"Всегда говорю, что я из Израиля". Интервью с просветителем Владимиром Раевским

В Израиль приезжает с гастролями журналист и просветитель Владимир Раевский. Его выступления под названием "Держава Несмеяна" проходят в жанре "исторического стендапа". Уроженец Екатеринбурга, Раевский до 2022 года делал успешную карьеру на российском телевидении и радио и был дважды лауреатом региональной премии ТЭФИ. После полномасштабного вторжения российских войск в Украину он репатриировался в Израиль, сейчас живёт в Лондоне. Помимо "исторического стендапа", Раевский продолжает заниматься тем, что он умел делать всегда – производством просветительских видео в самых разных форматах: от коротких роликов на минутку-полторы до полнометражных документальных фильмов о самых разных аспектах нашего прошлого и настоящего. В начале 2025 года Минюст РФ внёс Раевского в реестр иностранных агентов. С израильских выступлений – 7 апреля в Хайфе и 10 апреля в Тель-Авиве – начинается гастрольный тур журналиста, который продлится весь месяц и охватит сразу несколько стран: Германию, Швейцарию, Испанию, Францию, Кипр и Казахстан. Лев Ганкин связался с Раевским специально для Newsru.co.il и узнал у него о том, как рассказывать весело о страшном, в чём специфика онлайн-формата, можно ли заработать на жизнь видеоблогом и как сегодня живётся в Лондоне израильтянину, не скрывающему тёплого отношения к своей стране.

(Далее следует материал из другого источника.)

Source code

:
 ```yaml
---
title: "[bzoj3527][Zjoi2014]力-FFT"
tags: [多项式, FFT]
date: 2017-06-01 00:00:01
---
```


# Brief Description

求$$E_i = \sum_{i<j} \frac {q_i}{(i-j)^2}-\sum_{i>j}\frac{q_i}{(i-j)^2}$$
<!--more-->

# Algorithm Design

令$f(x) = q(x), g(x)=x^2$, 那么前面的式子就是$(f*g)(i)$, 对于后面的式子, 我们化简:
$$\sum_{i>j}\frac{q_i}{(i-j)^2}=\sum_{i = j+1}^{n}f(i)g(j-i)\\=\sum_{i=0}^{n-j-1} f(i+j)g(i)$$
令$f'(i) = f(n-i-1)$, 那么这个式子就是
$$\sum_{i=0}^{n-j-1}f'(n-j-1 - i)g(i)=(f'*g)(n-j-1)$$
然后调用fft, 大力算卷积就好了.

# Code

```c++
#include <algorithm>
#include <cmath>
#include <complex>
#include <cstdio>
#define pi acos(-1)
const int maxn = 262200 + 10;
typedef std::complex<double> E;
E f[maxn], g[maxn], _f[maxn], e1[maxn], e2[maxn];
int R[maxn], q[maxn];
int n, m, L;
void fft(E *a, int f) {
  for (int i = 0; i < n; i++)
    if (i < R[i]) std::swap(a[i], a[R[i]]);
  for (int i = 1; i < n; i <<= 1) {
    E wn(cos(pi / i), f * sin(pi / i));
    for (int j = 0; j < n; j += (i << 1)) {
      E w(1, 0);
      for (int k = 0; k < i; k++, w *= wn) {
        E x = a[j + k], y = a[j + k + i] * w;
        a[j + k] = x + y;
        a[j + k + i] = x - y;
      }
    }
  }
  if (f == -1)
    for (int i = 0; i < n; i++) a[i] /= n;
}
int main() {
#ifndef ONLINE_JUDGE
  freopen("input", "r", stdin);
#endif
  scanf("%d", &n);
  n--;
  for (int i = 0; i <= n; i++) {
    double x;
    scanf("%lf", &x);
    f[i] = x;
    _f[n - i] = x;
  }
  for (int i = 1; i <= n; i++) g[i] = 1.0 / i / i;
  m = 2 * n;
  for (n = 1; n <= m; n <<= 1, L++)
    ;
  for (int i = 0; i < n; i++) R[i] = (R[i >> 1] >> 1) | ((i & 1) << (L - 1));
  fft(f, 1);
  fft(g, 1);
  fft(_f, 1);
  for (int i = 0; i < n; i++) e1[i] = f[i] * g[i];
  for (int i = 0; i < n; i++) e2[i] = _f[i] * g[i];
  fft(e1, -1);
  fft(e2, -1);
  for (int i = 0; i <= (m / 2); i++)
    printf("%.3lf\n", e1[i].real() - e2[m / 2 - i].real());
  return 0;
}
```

Что такое "исторический стендап"? По отдельности мне эти слова понятны, а в сочетании – не совсем.

Неудивительно: я осмелюсь утверждать, что мы этот жанр придумали. Лет десять назад я стал делать историческую программу на телевидении. Любой, кто этим занимается, находит себя в пространстве между Леонидом Парфёновым и занудными фильмами с кучей хроники и обволакивающим бархатным голосом поверх неё. Мы же хотели, чтобы программа была прикольная – и при этом чтобы её не закрыли скоро. Поэтому стали изобретать с коллегами новый язык: с графикой, реконструкциями (я там много ходил в кадре с наклеенными усами и бородами) и так далее. Но главное – я стал читать много всего о русской истории и не мог поверить глазам, насколько это смешно: буквально нескончаемая комедия! Конечно, иногда, что называется, смешно до крови. И в нынешнюю страшную годину трудно воспринимать историю как комедию. Но на самом деле это зачастую именно так – и есть ощущение, что мы сами себе запретили над ней смеяться: сакрализировали историю, "ограничили" её (от слова "гранит"). После того, как я уехал после начала войны, телевизионный проект, понятно, закончился, но я продолжал аккумулировать всякие интересные сюжеты – и мы с коллегами подумали: почему бы не превратить их в выступление? И попытаться смеяться не над своей бытовой жизнью, как принято в стендапе, а над тем, что меня по-настоящему интересует, – над прошлым?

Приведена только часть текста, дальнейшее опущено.